One way to get data between these two devices and be able to maintain these multiple streams is to do something called “multiplexing” and demultiplexing.” This is when we take multiple streams of information, we combine them together in some fashion so that we can send it across a single stream, and then on the other side we break it out into its multiple streams again. You’ll sometimes hear this multiplexing process referred to as “muxing.”

There are number of different ways to multiplex data together. There’s time division multiplexing, or TDM. We use this a lot on our ISDN and SONET networks. You have frequency division multiplexing, or FDM. That’s commonly used for things like radio signals. You have a single radio inside of your car, and it’s able to receive a lot of different stations because they’re being multiplexed over many different frequencies. And then you have wavelength division multiplexing, which we commonly see to use across wide area network and fiber connections, where we’re using different wavelengths of light to communicate.

Here’s an example of time-division multiplexing. You can see I have a blue, a red, and a purple network. I have a multiplexer on one end that’s going to combine all three of these channels into a single communication channel. And you can see it splitting up the usage of this network by time. I have a blue, a red, a purple, a blue, a red, and a purple. On the other end there is a demultiplexer, and it’s going to separate out the blues, the reds, and the purples back onto theur original networks.

We also use two different ways to send the data across these mediums. We have analog modulation and digital modulation. For analog modulation, we are simply sending an analog signal over this analog channel. This is very commonly seen for things like AM and FM radio communications.

We also can communicate via digital modulation. In this case, we’re sending a digital signal over what is originally an analog channel. You can see this in something like satellite radio communication, where you’re receiving a digital signal on your satellite radio, but it’s being sent over this wireless analog channel.

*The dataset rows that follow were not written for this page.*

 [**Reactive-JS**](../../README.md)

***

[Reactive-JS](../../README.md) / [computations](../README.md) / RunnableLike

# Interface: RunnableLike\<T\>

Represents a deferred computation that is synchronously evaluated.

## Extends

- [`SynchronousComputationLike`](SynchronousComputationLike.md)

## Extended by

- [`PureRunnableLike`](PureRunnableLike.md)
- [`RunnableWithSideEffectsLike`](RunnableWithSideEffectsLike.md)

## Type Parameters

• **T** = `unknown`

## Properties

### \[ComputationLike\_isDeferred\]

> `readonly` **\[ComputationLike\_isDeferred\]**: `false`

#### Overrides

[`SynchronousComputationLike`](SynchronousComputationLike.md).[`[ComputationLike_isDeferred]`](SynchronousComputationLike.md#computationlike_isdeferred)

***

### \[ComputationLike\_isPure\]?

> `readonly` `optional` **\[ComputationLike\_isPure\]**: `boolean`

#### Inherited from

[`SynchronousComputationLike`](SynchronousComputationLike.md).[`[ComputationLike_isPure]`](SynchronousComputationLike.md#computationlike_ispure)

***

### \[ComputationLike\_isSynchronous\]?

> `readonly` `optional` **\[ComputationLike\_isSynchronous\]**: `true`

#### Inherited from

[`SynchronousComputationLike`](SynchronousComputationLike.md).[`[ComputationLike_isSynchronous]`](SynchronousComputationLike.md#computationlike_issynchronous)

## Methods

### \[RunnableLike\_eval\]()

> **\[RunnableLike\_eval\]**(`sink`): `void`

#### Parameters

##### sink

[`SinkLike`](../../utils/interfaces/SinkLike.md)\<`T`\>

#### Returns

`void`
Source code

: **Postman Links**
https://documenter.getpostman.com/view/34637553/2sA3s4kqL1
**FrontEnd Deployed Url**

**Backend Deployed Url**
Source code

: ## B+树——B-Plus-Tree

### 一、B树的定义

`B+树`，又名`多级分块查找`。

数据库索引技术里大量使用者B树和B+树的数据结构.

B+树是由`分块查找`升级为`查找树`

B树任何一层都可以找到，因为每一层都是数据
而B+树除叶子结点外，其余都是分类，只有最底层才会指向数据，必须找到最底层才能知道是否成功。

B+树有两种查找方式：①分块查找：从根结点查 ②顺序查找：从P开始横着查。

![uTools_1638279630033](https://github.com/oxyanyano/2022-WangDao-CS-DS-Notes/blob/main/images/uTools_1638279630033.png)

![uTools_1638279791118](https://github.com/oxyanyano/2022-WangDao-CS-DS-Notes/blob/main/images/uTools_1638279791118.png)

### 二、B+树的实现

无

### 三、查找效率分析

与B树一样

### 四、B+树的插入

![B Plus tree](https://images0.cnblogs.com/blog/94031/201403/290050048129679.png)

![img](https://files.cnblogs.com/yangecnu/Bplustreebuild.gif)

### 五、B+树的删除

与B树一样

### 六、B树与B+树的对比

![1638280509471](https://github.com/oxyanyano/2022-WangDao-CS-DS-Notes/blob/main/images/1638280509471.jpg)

When you’re sending digital signals over an analog channel, you have to convert these from this digital wave that we have here with the ones, the zeros, and the ones, into something that can be sent over the analog medium. So we need sine waves to replace these ones and zeros and ones.

And you can see if we were to take a representation of that, one way to do it would be to have a tighter wavelength for one, one that’s a little bit longer for zero, and then back to the shorter wavelength for another one. So you can send this over the analog channel, you can receive it on the other side, and reinterpret those sine waves back into the ones and zeroes for the digital communication.